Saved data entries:
□ □ □ □ □ □ □

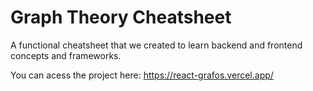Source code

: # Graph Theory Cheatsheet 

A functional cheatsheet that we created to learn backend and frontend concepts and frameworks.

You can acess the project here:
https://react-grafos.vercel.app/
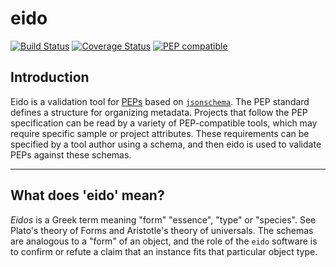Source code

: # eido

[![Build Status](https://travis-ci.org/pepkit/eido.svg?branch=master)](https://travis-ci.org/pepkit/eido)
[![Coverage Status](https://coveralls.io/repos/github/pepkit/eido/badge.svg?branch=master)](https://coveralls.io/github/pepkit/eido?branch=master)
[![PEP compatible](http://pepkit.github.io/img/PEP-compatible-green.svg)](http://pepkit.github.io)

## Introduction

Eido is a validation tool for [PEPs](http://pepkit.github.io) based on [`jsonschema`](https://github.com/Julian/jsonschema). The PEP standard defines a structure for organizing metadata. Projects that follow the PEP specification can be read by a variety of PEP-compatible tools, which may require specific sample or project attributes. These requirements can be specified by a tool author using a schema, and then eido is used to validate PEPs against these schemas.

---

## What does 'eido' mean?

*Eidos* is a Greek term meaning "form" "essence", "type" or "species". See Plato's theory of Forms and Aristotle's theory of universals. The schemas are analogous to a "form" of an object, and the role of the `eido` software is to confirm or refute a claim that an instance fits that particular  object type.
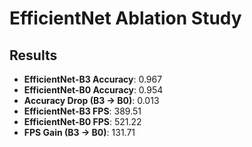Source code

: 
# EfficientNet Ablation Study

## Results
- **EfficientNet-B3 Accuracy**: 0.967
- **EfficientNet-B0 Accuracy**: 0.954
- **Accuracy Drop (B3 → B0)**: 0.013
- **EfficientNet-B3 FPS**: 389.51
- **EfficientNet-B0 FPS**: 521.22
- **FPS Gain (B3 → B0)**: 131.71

□ □ □ □ □ □ □

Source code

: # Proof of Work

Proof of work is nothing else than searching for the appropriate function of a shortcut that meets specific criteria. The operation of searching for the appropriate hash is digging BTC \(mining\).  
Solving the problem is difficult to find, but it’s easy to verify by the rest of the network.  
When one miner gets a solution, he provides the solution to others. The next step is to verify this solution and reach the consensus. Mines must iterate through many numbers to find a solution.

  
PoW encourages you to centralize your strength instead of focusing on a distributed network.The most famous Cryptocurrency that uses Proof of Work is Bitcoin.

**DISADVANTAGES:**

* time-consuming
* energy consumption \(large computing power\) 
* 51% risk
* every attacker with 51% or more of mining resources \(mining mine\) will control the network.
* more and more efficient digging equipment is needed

□ □ □ □ □ □ □

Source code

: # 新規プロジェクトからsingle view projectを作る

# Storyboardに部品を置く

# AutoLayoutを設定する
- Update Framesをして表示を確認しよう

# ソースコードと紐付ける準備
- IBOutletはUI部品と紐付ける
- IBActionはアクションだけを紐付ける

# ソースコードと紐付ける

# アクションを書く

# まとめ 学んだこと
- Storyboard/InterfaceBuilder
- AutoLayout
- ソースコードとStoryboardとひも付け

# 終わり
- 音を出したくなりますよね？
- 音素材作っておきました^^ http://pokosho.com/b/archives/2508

□ □ □ □ □ □ □

• _TASK DESCRIPTION_
Nothing but a number belongs in the answer, namely how many lines above include "network".

• _REPLY_
3